*What is needed:* For the entries below, the expected answer is the line with "For this assignment, you", the line with "Rhetorical analyses of four sources", and every line between them, exactly as written, and nothing more.
─── Records provided
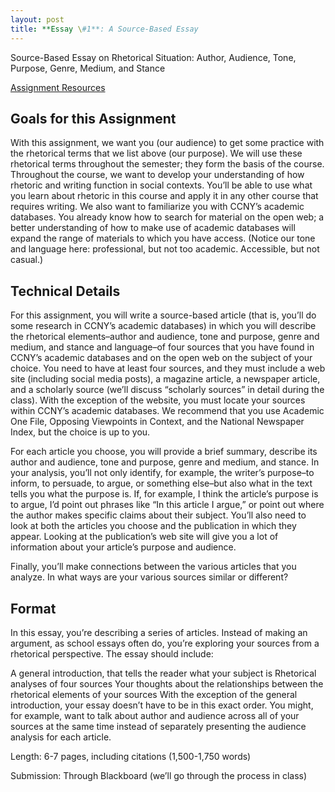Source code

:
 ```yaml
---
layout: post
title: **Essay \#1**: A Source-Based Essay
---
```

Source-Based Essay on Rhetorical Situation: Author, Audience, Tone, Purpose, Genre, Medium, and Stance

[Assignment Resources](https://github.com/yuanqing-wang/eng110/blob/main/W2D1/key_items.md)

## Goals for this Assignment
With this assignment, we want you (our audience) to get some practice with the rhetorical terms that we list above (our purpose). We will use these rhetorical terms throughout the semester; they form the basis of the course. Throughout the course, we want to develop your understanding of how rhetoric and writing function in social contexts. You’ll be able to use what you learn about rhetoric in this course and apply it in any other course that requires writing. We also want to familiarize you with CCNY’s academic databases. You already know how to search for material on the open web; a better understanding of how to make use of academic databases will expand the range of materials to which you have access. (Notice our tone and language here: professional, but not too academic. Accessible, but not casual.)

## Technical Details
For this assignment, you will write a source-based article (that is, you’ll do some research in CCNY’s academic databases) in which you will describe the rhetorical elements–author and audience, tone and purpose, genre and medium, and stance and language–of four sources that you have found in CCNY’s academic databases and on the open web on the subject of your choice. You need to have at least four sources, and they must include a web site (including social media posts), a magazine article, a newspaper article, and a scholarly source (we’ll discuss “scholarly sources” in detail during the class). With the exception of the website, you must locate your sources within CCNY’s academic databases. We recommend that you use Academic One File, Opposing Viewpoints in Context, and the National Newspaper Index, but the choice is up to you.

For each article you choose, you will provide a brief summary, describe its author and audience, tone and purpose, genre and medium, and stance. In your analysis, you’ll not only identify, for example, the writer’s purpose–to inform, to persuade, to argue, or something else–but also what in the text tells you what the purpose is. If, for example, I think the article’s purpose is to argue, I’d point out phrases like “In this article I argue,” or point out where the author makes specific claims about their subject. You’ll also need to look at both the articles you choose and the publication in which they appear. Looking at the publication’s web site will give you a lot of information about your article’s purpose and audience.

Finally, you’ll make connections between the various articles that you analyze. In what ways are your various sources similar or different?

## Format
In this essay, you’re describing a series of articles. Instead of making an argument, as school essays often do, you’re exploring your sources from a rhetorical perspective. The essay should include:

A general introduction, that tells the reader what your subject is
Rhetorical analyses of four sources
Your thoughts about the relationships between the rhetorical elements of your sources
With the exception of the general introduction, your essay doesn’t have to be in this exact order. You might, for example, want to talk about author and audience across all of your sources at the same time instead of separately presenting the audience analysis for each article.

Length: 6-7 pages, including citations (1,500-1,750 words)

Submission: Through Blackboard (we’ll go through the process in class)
──────
*Result:*
For this assignment, you will write a source-based article (that is, you’ll do some research in CCNY’s academic databases) in which you will describe the rhetorical elements–author and audience, tone and purpose, genre and medium, and stance and language–of four sources that you have found in CCNY’s academic databases and on the open web on the subject of your choice. You need to have at least four sources, and they must include a web site (including social media posts), a magazine article, a newspaper article, and a scholarly source (we’ll discuss “scholarly sources” in detail during the class). With the exception of the website, you must locate your sources within CCNY’s academic databases. We recommend that you use Academic One File, Opposing Viewpoints in Context, and the National Newspaper Index, but the choice is up to you.

For each article you choose, you will provide a brief summary, describe its author and audience, tone and purpose, genre and medium, and stance. In your analysis, you’ll not only identify, for example, the writer’s purpose–to inform, to persuade, to argue, or something else–but also what in the text tells you what the purpose is. If, for example, I think the article’s purpose is to argue, I’d point out phrases like “In this article I argue,” or point out where the author makes specific claims about their subject. You’ll also need to look at both the articles you choose and the publication in which they appear. Looking at the publication’s web site will give you a lot of information about your article’s purpose and audience.

Finally, you’ll make connections between the various articles that you analyze. In what ways are your various sources similar or different?

## Format
In this essay, you’re describing a series of articles. Instead of making an argument, as school essays often do, you’re exploring your sources from a rhetorical perspective. The essay should include:

A general introduction, that tells the reader what your subject is
Rhetorical analyses of four sources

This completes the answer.